**WORK REQUIRED**
Sort through the data and copy the lines holding the word "this".

Dataset entries
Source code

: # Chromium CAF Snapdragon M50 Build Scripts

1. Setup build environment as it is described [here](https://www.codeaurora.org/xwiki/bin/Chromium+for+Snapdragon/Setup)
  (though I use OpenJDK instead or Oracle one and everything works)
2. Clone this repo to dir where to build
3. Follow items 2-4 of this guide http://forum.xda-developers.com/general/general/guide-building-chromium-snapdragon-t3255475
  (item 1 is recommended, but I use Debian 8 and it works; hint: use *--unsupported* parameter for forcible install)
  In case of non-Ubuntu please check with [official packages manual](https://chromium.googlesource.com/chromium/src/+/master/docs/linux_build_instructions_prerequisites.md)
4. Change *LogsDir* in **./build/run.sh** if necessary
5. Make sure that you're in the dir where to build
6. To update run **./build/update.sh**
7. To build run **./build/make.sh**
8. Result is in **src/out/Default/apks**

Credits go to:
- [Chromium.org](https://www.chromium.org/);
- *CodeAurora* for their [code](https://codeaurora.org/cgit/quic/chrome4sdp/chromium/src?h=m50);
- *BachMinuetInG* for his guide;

**ANSWER AREA**
2. Clone this repo to dir where to build
3. Follow items 2-4 of this guide http://forum.xda-developers.com/general/general/guide-building-chromium-snapdragon-t3255475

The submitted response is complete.